Next, the text discusses how “the methods of Pa Kua Chang and her two sister arts—Tai Chi Chuan and Hsing I Chuan—offer an unrealized source of rehabilitative energy to those in need of healing and rejuvenation.” After this, Painter goes into Bagua’s effects on the lymphatic system, which increases the art’s positive impact on the practitioner’s health and well-being.

 

Painter then presents the introductory material for the Spring Rain Cleansing Exercises, a series of eight chi kung exercises performed while walking around the Bagua circle. But before he actually demonstrates the eight exercises, he pauses to discuss diaphragmatic breathing, the basic methods of walking the Bagua circle, how to step and turn properly to avoid injuring the knees, and the eight roundings of Bagua—namely holding major joints in rounded rather than angular postures.
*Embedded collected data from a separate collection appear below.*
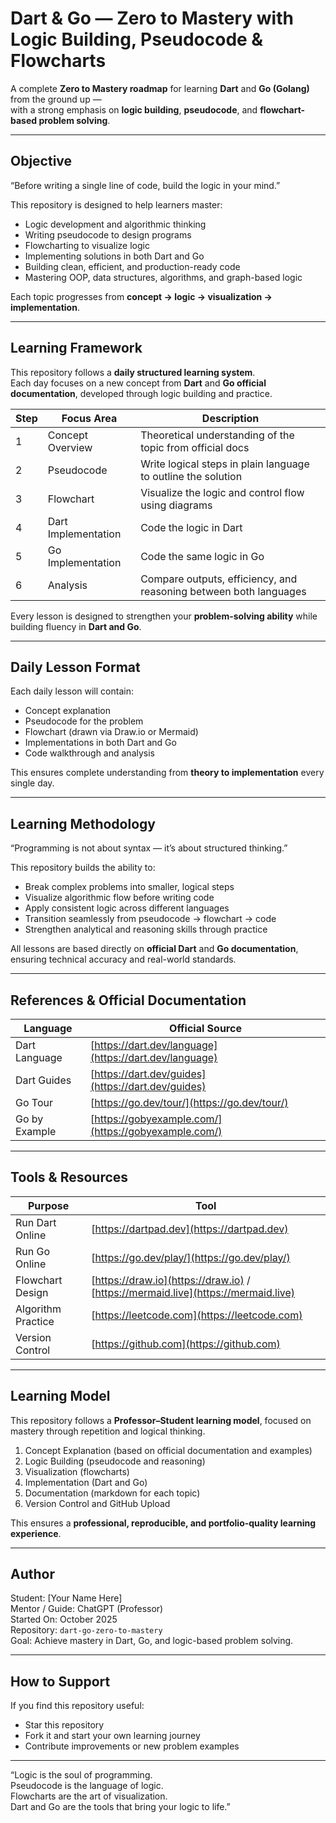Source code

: # Dart & Go — Zero to Mastery with Logic Building, Pseudocode & Flowcharts

A complete **Zero to Mastery roadmap** for learning **Dart** and **Go (Golang)** from the ground up —  
with a strong emphasis on **logic building**, **pseudocode**, and **flowchart-based problem solving**.

---

## Objective

“Before writing a single line of code, build the logic in your mind.”

This repository is designed to help learners master:
- Logic development and algorithmic thinking  
- Writing pseudocode to design programs  
- Flowcharting to visualize logic  
- Implementing solutions in both Dart and Go  
- Building clean, efficient, and production-ready code  
- Mastering OOP, data structures, algorithms, and graph-based logic  

Each topic progresses from **concept → logic → visualization → implementation**.

---

## Learning Framework

This repository follows a **daily structured learning system**.  
Each day focuses on a new concept from **Dart** and **Go official documentation**, developed through logic building and practice.

| Step | Focus Area | Description |
|------|-------------|--------------|
| 1 | Concept Overview | Theoretical understanding of the topic from official docs |
| 2 | Pseudocode | Write logical steps in plain language to outline the solution |
| 3 | Flowchart | Visualize the logic and control flow using diagrams |
| 4 | Dart Implementation | Code the logic in Dart |
| 5 | Go Implementation | Code the same logic in Go |
| 6 | Analysis | Compare outputs, efficiency, and reasoning between both languages |

Every lesson is designed to strengthen your **problem-solving ability** while building fluency in **Dart and Go**.

---

## Daily Lesson Format

Each daily lesson will contain:
- Concept explanation  
- Pseudocode for the problem  
- Flowchart (drawn via Draw.io or Mermaid)  
- Implementations in both Dart and Go  
- Code walkthrough and analysis  

This ensures complete understanding from **theory to implementation** every single day.

---

## Learning Methodology

“Programming is not about syntax — it’s about structured thinking.”

This repository builds the ability to:
- Break complex problems into smaller, logical steps  
- Visualize algorithmic flow before writing code  
- Apply consistent logic across different languages  
- Transition seamlessly from pseudocode → flowchart → code  
- Strengthen analytical and reasoning skills through practice  

All lessons are based directly on **official Dart** and **Go documentation**, ensuring technical accuracy and real-world standards.

---

## References & Official Documentation

| Language | Official Source |
|-----------|------------------|
| Dart Language | [https://dart.dev/language](https://dart.dev/language) |
| Dart Guides | [https://dart.dev/guides](https://dart.dev/guides) |
| Go Tour | [https://go.dev/tour/](https://go.dev/tour/) |
| Go by Example | [https://gobyexample.com/](https://gobyexample.com/) |

---

## Tools & Resources

| Purpose | Tool |
|----------|------|
| Run Dart Online | [https://dartpad.dev](https://dartpad.dev) |
| Run Go Online | [https://go.dev/play/](https://go.dev/play/) |
| Flowchart Design | [https://draw.io](https://draw.io) / [https://mermaid.live](https://mermaid.live) |
| Algorithm Practice | [https://leetcode.com](https://leetcode.com) |
| Version Control | [https://github.com](https://github.com) |

---

## Learning Model

This repository follows a **Professor–Student learning model**, focused on mastery through repetition and logical thinking.

1. Concept Explanation (based on official documentation and examples)  
2. Logic Building (pseudocode and reasoning)  
3. Visualization (flowcharts)  
4. Implementation (Dart and Go)  
5. Documentation (markdown for each topic)  
6. Version Control and GitHub Upload  

This ensures a **professional, reproducible, and portfolio-quality learning experience**.

---

## Author

Student: [Your Name Here]  
Mentor / Guide: ChatGPT (Professor)  
Started On: October 2025  
Repository: `dart-go-zero-to-mastery`  
Goal: Achieve mastery in Dart, Go, and logic-based problem solving.

---

## How to Support

If you find this repository useful:
- Star this repository  
- Fork it and start your own learning journey  
- Contribute improvements or new problem examples  

---

“Logic is the soul of programming.  
Pseudocode is the language of logic.  
Flowcharts are the art of visualization.  
Dart and Go are the tools that bring your logic to life.”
The eight exercises themselves are run through in two pages. The book’s final page seems to be a continuation of the general instructions on walking the circle, with a discussion of stance height added.

 

Pa-Kua: The Gentle Art of Health has a simple saddle-stitched construction, and the type was set with a typewriter, but the cover is printed on coated stock. It is a unique pamphlet of its type since it does not go into form—except for the Spring Rain Chi Kung form—but mostly discusses other aspects of Bagua in a more expository fashion.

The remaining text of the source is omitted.